| YOUR ASSIGNMENT |
Would you please retype, exactly, the lines of the listing below between the line with "####Beëindiging" and the line with "####„Openbaarmaking van inlichtingen", inclusive?
Content starts
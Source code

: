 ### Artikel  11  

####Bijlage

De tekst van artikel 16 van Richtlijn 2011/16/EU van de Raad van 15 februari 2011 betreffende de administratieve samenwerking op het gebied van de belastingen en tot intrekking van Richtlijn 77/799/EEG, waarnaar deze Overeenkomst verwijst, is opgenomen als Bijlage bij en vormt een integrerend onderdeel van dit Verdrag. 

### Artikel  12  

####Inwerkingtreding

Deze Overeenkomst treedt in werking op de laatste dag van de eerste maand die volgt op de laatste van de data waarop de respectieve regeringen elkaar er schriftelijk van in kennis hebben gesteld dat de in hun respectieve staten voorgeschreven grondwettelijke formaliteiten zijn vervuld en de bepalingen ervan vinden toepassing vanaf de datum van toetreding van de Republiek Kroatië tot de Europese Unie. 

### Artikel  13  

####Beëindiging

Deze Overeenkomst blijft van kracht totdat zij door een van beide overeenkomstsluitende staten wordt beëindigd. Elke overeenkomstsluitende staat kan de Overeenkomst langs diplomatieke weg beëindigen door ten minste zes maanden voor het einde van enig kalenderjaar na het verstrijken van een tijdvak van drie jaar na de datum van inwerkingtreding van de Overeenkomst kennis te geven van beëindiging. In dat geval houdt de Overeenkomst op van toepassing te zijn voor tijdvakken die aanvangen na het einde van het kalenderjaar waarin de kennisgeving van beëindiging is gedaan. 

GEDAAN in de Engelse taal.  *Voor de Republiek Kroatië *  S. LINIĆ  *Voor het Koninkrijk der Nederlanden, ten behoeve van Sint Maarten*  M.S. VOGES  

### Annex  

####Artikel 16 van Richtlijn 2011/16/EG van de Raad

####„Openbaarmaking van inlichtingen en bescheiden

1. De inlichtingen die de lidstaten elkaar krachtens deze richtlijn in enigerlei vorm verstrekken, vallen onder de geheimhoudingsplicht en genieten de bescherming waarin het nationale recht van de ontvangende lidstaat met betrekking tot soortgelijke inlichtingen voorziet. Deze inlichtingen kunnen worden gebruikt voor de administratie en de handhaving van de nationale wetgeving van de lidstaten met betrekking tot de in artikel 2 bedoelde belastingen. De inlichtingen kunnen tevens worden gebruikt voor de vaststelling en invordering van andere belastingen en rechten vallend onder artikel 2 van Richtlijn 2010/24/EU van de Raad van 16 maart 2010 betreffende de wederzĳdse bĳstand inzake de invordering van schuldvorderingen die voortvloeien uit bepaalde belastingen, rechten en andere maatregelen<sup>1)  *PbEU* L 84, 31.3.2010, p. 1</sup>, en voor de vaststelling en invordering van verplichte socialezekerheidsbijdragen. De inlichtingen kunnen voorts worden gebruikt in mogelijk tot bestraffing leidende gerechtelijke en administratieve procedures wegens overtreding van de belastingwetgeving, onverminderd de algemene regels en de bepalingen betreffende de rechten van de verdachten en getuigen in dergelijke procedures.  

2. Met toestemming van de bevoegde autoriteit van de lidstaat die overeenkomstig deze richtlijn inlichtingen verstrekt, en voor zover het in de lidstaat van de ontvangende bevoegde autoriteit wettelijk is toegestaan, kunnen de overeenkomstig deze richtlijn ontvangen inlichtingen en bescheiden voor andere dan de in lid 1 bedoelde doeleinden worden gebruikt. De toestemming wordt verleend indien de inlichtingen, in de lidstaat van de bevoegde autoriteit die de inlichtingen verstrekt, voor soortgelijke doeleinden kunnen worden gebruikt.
Content ends
| EXERCISE OUTPUT |
####Beëindiging

Deze Overeenkomst blijft van kracht totdat zij door een van beide overeenkomstsluitende staten wordt beëindigd. Elke overeenkomstsluitende staat kan de Overeenkomst langs diplomatieke weg beëindigen door ten minste zes maanden voor het einde van enig kalenderjaar na het verstrijken van een tijdvak van drie jaar na de datum van inwerkingtreding van de Overeenkomst kennis te geven van beëindiging. In dat geval houdt de Overeenkomst op van toepassing te zijn voor tijdvakken die aanvangen na het einde van het kalenderjaar waarin de kennisgeving van beëindiging is gedaan. 

GEDAAN in de Engelse taal.  *Voor de Republiek Kroatië *  S. LINIĆ  *Voor het Koninkrijk der Nederlanden, ten behoeve van Sint Maarten*  M.S. VOGES  

### Annex  

####Artikel 16 van Richtlijn 2011/16/EG van de Raad

####„Openbaarmaking van inlichtingen en bescheiden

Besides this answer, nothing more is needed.